---------- Dataset entries ----------
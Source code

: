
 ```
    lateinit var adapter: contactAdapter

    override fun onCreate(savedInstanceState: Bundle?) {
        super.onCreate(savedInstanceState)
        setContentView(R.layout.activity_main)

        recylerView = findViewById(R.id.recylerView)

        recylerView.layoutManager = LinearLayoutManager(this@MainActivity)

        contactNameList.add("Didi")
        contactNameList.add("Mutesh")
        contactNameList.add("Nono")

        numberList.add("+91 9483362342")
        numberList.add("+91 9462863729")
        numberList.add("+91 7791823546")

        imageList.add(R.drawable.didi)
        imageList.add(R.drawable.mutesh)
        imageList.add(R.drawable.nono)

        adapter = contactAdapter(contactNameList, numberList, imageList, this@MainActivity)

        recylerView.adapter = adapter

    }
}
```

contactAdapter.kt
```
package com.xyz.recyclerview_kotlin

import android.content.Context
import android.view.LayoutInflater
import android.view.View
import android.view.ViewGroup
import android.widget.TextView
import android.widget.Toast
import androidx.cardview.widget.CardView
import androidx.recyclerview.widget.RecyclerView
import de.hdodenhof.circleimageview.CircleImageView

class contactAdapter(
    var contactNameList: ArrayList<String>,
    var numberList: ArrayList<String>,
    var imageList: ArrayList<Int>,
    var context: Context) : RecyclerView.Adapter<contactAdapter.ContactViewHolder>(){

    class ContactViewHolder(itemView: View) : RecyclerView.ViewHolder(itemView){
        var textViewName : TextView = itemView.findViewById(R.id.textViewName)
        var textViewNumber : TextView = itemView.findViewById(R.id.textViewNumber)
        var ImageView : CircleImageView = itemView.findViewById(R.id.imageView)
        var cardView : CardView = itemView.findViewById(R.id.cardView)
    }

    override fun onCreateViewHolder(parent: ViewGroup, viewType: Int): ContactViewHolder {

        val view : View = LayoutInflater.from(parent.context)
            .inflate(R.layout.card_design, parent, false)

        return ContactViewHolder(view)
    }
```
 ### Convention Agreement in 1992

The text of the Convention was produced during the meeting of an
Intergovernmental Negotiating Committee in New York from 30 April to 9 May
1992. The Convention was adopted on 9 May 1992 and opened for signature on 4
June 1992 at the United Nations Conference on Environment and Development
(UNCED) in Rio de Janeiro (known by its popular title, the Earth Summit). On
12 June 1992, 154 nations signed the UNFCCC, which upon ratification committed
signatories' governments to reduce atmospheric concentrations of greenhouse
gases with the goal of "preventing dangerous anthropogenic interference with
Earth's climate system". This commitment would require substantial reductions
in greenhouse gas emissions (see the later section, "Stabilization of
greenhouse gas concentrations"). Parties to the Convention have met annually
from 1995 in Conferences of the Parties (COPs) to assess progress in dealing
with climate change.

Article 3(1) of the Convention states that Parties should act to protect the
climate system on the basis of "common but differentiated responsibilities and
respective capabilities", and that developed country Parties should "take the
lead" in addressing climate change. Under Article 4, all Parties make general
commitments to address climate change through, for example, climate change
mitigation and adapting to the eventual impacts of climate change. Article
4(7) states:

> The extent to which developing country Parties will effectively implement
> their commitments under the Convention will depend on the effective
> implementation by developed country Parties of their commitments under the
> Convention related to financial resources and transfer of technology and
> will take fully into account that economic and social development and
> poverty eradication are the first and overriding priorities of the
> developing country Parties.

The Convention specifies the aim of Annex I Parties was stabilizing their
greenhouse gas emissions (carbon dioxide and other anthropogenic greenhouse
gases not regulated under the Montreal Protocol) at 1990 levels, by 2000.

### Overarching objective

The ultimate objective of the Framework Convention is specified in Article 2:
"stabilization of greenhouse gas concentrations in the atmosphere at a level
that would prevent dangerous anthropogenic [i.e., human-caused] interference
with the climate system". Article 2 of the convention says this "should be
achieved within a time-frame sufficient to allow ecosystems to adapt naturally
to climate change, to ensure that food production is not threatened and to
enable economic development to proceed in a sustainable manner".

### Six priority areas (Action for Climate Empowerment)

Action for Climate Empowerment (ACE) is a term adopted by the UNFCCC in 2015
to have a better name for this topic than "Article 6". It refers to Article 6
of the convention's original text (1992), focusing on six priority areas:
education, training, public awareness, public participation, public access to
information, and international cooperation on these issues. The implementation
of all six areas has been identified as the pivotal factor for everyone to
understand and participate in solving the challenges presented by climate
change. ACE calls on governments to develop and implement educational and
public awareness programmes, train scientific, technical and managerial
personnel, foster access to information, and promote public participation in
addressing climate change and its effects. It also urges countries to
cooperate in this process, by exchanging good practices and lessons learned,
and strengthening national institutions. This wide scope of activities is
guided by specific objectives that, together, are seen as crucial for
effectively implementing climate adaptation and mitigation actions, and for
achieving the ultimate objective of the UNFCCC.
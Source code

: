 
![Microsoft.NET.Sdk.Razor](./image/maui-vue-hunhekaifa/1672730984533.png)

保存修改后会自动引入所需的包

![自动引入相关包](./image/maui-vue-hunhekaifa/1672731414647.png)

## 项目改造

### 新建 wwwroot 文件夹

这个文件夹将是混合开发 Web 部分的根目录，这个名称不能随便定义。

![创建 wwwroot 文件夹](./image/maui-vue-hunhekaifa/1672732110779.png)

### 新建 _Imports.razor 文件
----------
● **What to do**: Every line of the records in which the string "emissions" is found should be counted, and only the count returned.

● **Written solution**: 2